A wirelessly controlled microchip has restored limited vision to patients in a small experimental trial, report researchers in the Proceedings of the Royal Society B.
The German medical technology company Retina Implant developed the artificial retina, which was implanted in one eye of each participant as part of a company-funded trial. The patients had all been blinded by retinitis pigmentosa or another inherited disease that cause the eye’s light-detecting rod and cone cells, called photoreceptors, to degenerate and die over time. In theory, the device could also benefit patients with degenerative eye diseases such as macular degeneration, says Katarina Štigl, a clinical scientist and ophthalmologist at the University of Tübingen, who led the study.
With the implant, eight of the nine patients in the trial could perceive light. Five were able to detect moving patterns on a screen as well as everyday objects such as cutlery, doorknobs, and telephones. Three were able to read letters. Seeing their own hands and the faces of their loved ones had the biggest impression on the patients, says Štigl. “The very personal things, such as if a mouth is smiling, or the shape of a nose, are the most exciting for them,” she says.
The implanted device consists of a three-millimeter-square chip with 1,500 pixels. Each pixel contains a photodiode, which picks up incoming light, and an electrode and an amplification circuit, which boosts the weak electrical activity given off by the diode. A thin cable that runs through the eye socket connects the implant to a small coil implanted under the skin behind the ear, which means most of the system is invisible. The coil under the skin is powered by an external battery pack that can be held behind the ear with magnets.

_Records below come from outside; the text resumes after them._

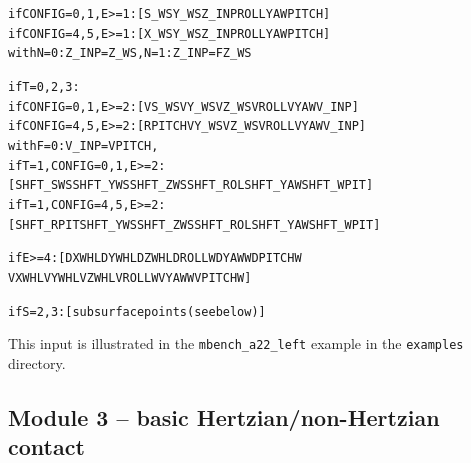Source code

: \documentclass[12pt]{report}
\renewcommand{\magenta}[1]{}
\begin{document}
\begin{alltt}
if CONFIG=0,1, E>=1: [ S\_WS    Y\_WS    Z\_INP  ROLL    YAW    PITCH    ]
if CONFIG=4,5, E>=1: [ X\_WS    Y\_WS    Z\_INP  ROLL    YAW    PITCH    ]
   with  N=0:\magenta{  } Z\_INP = Z\_WS,   N=1: Z\_INP = FZ\_WS

if T=0,2,3:
if CONFIG=0,1, E>=2: [ VS\_WS   VY\_WS   VZ\_WS  VROLL   VYAW   V\_INP    ]
if CONFIG=4,5, E>=2: [ RPITCH  VY\_WS   VZ\_WS  VROLL   VYAW   V\_INP    ]
   with  F=0\magenta{,3}: V\_INP = VPITCH, \magenta{F=1: V\_INP = FX\_WS, F=2: V\_INP = MY\_WS}
if T=1, CONFIG=0,1, E>=2: 
          [ SHFT\_SWS   SHFT\_YWS  SHFT\_ZWS  SHFT\_ROL  SHFT\_YAW  SHFT\_WPIT ]
if T=1, CONFIG=4,5, E>=2: 
          [ SHFT\_RPIT  SHFT\_YWS  SHFT\_ZWS  SHFT\_ROL  SHFT\_YAW  SHFT\_WPIT ]


if E>=4:    [ DXWHL    DYWHL    DZWHL    DROLLW   DYAWW    DPITCHW 
              VXWHL    VYWHL    VZWHL    VROLLW   VYAWW    VPITCHW    ]


if S=2,3: [ subsurface points (see below) ]
\end{alltt}
This input is illustrated in the {\tt mbench\_a22\_left} example in the
{\tt examples} directory.

\color{black}


\subsection{Module 3 -- basic Hertzian/non-Hertzian contact}
\end{document}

The results follow an announcement earlier this week from California-based Second Sight that its Argus II system was approved for use in the United States (see “Bionic Eye Implant Approved for U.S. Patients”). The two technologies take different approaches to restoring vision in patients with retinal degeneration. In Second Sight’s system, a camera mounted on eyeglasses picks up images that are converted into electrical signals by a small wearable computer. That data is then sent to a 60-electrode chip to stimulate neurons in the retina. The Retina Implant device instead attempts to directly replace the lost photoreceptors, allowing the remaining retinal circuitry to do the data processing.

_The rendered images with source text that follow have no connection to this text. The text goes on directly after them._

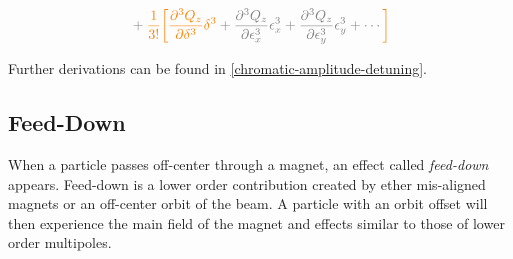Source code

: \begin{equation}
\begin{aligned}
                                             &\color{gray}+ \textcolor{orange}{\frac{1}{3!}
                                             \biggl[}
                                                  \textcolor{orange}{\frac{\partial^3 Q_z}{\partial \delta^3} \delta^{3}}
                                                  + \frac{\partial^{3} Q_z}{\partial \epsilon_{x}^{3}}  \epsilon_{x}^{3} 
                                                  + \frac{\partial^{3} Q_z}{\partial \epsilon_{y}^{3}}  \epsilon_{y}^{3} 
                                            + \cdots \textcolor{orange}{\biggr]}\\
\end{aligned}
\label{eq:detuning_effects:decapole_chromatic_ampdet}
\end{equation}

Further derivations can be found in \cref{chromatic-amplitude-detuning}.


\subsection{Feed-Down}

When a particle passes off-center through a magnet, an effect called \textit{feed-down} appears.
Feed-down is a lower order contribution created by ether mis-aligned magnets or an off-center orbit
of the beam.
A particle with an orbit offset will then experience the main field of the magnet and effects
similar to those of lower order multipoles.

More than 20 groups worldwide are working on some form of visual prosthesis, says Joseph Rizzo, a neuro-ophthalmologist with Massachusetts Eye and Ear Infirmary and Harvard Medical School, who is also developing an artificial retina. “Every design has its advantages and disadvantages,” he says. Because the Retina Implant system uses photodiodes, it was necessary to include a power supply, which means the system is not self-contained around the eye, he says.
Each patient in the study had a different experience with the implant. One experienced no benefit, while another could read letters on restaurant signs and store names; another could recognize stopping and moving cars at night from their headlights. Štigl says these results can be influenced by many factors, including whether other cells in the eye have degenerated and where the chip is placed in the retina.
The company is now testing its device in Germany, the U.K., and China and is still recruiting patients.